Work instructions → In the entries below, find each line with the string "Adaptive" and copy it.

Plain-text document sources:
----------

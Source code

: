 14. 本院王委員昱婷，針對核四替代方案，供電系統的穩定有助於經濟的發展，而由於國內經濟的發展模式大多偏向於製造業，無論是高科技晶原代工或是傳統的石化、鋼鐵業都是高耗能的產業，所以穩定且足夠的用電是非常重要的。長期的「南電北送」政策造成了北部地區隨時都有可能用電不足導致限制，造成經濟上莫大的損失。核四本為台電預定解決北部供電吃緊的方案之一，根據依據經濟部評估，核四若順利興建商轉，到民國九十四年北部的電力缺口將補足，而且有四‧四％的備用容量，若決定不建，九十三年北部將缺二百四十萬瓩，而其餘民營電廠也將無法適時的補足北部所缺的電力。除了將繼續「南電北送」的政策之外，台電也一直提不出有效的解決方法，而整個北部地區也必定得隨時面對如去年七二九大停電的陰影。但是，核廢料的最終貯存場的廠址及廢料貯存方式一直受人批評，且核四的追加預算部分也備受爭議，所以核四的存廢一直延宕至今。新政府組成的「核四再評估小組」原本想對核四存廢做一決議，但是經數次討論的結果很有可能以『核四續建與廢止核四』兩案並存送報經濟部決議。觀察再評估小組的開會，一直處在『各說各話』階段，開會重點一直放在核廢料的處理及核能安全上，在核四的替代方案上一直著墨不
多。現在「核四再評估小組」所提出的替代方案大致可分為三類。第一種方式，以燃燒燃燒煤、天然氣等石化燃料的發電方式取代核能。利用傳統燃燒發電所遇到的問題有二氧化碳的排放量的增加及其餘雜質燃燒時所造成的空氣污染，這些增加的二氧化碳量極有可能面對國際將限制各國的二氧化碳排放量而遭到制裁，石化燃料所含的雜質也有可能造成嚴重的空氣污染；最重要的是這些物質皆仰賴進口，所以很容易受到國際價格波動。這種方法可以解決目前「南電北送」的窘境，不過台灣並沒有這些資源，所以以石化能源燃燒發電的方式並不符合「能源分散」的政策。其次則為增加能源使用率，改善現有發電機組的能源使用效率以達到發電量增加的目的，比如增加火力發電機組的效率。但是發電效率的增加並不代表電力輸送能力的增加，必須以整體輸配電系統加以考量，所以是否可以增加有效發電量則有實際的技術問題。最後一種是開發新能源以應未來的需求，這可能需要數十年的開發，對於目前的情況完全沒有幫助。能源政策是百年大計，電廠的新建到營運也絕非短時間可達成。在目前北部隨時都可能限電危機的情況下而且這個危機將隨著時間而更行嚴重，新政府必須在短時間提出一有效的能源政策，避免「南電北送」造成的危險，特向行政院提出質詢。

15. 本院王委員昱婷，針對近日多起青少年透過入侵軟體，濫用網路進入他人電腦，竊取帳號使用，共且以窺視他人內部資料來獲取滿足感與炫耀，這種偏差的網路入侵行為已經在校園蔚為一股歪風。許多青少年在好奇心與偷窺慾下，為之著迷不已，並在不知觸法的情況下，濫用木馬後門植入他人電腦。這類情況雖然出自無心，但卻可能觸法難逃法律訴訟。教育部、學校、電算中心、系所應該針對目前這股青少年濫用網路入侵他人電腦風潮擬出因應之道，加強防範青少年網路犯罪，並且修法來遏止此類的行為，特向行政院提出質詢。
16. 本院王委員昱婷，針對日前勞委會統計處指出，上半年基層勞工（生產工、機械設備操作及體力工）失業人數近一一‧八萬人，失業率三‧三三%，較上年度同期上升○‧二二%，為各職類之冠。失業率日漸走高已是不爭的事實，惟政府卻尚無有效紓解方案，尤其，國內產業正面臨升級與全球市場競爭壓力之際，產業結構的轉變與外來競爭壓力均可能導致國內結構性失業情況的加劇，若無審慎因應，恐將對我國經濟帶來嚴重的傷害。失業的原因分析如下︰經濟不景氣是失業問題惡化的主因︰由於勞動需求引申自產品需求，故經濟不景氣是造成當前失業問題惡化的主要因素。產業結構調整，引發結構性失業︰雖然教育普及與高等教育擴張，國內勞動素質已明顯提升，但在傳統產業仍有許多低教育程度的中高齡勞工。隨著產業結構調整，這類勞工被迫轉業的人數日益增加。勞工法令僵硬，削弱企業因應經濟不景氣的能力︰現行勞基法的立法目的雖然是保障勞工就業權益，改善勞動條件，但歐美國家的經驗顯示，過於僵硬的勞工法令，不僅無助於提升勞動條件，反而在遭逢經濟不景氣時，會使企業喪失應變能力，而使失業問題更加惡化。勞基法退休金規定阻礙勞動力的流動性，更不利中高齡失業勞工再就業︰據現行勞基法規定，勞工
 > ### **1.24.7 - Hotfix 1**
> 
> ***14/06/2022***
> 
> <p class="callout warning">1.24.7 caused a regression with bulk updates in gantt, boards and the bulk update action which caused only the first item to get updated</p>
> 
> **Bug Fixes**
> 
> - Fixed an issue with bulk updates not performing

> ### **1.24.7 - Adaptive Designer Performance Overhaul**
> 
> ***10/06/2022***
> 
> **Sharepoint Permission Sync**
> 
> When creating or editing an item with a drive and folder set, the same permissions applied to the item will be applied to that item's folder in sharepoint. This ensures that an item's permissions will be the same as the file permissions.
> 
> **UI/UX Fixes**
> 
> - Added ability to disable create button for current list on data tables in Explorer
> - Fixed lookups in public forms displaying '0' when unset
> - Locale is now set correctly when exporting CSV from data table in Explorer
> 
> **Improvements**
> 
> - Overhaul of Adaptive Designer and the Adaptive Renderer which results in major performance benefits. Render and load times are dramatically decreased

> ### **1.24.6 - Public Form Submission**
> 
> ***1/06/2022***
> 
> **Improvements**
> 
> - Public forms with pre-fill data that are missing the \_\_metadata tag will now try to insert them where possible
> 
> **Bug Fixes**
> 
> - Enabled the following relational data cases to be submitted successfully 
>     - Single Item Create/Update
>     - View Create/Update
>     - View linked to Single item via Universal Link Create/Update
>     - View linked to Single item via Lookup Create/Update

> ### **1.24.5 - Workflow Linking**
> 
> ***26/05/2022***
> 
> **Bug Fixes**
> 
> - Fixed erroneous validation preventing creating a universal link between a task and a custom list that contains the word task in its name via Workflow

----------

Written solution →
> ### **1.24.7 - Adaptive Designer Performance Overhaul**
> - Overhaul of Adaptive Designer and the Adaptive Renderer which results in major performance benefits. Render and load times are dramatically decreased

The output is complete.